Thursday, June 23, 2011

Two location-based things I'd like from my smartphone

  1. Location aware mute; I'd love to have a silent setting that unset itself when you moved more that (say) 50m from your current location. I have often put my iPhone into silent mode for a meeting and then noticed later in the day that I've missed several call because I forgot to take it out of that mode. Also - time-based silent-mode. I'd like my 'phone to auto-silence every Sunday 10:30 - 12:30 'cause I'm in church (for example).
  2. Location aware alarm; I've often missed a train stop because I've fallen asleep listening to a podcast or music. Why can't I set an alarm that rings in my earbuds when I get within five miles (say) of a location? Also - the ability to announce the time every ten minutes in the earbuds would be great.

Thursday, June 16, 2011


Unlike other digital currencies, Bitcoin avoids central authorities and issuers. Bitcoin uses a distributed database spread across nodes of a peer-to-peer network to journal transactions, and uses digital signatures and proof-of-work to provide basic security functions, such as ensuring that bitcoins can be spent only once per owner and only by the person who owns them.

My introduction to Bitcoin was via Steve Gibson's "Security Now" podcast; (check out episode 287 here). Along with the Wikipedia article my interest was peaked. Bitcoin seems to be a real, credible digital currency that is cryptographically secure. However - a currency needs to appeal to more than engineers and the economists are up in arms about it - read the very entertaining exchange here.

For the moment Bitcoins are trading for 1 BTC: 20$

Sunday, June 12, 2011

Estimating the time a job takes

For the last eight years I have spent a lot of my time quoting for broadcast installation builds. From small single edit suites to £1.5m broadcast editing centers I think I have a good feel for how long most jobs take. I recently did a search of my arrogated purchase orders folder and discovered I've bought more than 500 equipment cabinets, nearly 1000 video jackfields, and just over 100 kilometers of bulk fibre optic cable - all in the last eight years!
Anyhow - I often get quotes thrown back at me by chief engineers who assume I'm trying to fiddle them and they will typically say;
You've quoted ten days for a wiremen to wire those audio patch panels back to krone blocks; I'm sure my guy could do it in seven.
Even as a chief engineer he's probably only built one or two big machine rooms in his time. He might think he has experience of wiring technical facilities, but I've hired and paid wiremen to do many hundreds of audio panels in recent years. Possibly more than all the panels every chief engineer in Soho will oversee this decade! I know how long things take.

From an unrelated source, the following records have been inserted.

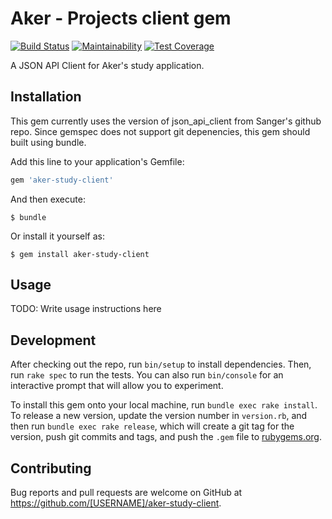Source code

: # Aker - Projects client gem

[![Build Status](https://travis-ci.org/sanger/aker-projects-client-gem.svg?branch=master)](https://travis-ci.org/sanger/aker-projects-client-gem)
[![Maintainability](https://api.codeclimate.com/v1/badges/511559cb5043ef4d72fc/maintainability)](https://codeclimate.com/github/sanger/aker-projects-client-gem/maintainability)
[![Test Coverage](https://api.codeclimate.com/v1/badges/511559cb5043ef4d72fc/test_coverage)](https://codeclimate.com/github/sanger/aker-projects-client-gem/test_coverage)


A JSON API Client for Aker's study application.

## Installation

This gem currently uses the version of json_api_client from Sanger's github repo.
Since gemspec does not support git depenencies, this gem should built using bundle.

Add this line to your application's Gemfile:

```ruby
gem 'aker-study-client'
```

And then execute:

    $ bundle

Or install it yourself as:

    $ gem install aker-study-client

## Usage

TODO: Write usage instructions here

## Development

After checking out the repo, run `bin/setup` to install dependencies. Then, run `rake spec` to run the tests. You can also run `bin/console` for an interactive prompt that will allow you to experiment.

To install this gem onto your local machine, run `bundle exec rake install`. To release a new version, update the version number in `version.rb`, and then run `bundle exec rake release`, which will create a git tag for the version, push git commits and tags, and push the `.gem` file to [rubygems.org](https://rubygems.org).

## Contributing

Bug reports and pull requests are welcome on GitHub at https://github.com/[USERNAME]/aker-study-client.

Anyway - for the last five years I've done an audit at the end of each year to compare the number of wiremen and engineer days each job used against what I thought when I quoted. It turns out that I naturally underestimate the time required by around 25% - If I quote 100 wireman days it'll be nearer to 130 when all is said and done. This isn't down to me not knowing how long each part of the job takes - it's a function of wasted time;

  • Client won't provide passes to everyone and so guys have to wait idle in rooms or go looking for the pass.
  • Deliveries are late, guys are idle
  • Customers change their mind, but not enough (or it isn't politic) to warrant a change order
  • Faulty parts - we always have to replace those for free!
  • Various other things you didn't expect.
So - I've made it my habit to still estimate the number of days as I think it should be and then add on the 25% extra. Consequently my quotes have been getting a lot more accurate over the last few of years. I also discovered the same effect with parts but in the other direction; I always over-estimate the amount of cable/connectors required by around 10%.

So far I haven't done anything about that!

Thursday, June 02, 2011

Tektronix WVR5200

During a manic day I was fortunate enough to bump into my old Tektronix mucker Tom Perry who had a new WVR5200 in his rucksack and gave me a quick in-the-street demo! It seems like a much more complete instrument than the current WVR5000 'scope and I can't believe it won't cannibalize their WVR7000 and 8000-series business. The things that stood out for me are:
  • Much improved four-tile monitoring with four inputs that can be configured as 4 x SDi (270M, 1.48G, or 3G - yes!) or 2 x dual-link. With four discrete inputs you can display all four at once.
  • An SDi o/p that can be any of the inputs OR a test output with bars or pathological signal.
  • Audio loudness - and up to 16 channels via embedded groups
  • Full Java control (the 5000 lacked this)

So I think this is excellent - the only thing missing is physical layer measurements. Some of the better features are paid-for upgrades (license key) but at £4.5k this represents superb value.
I shall write more when I've had one in to evaluate.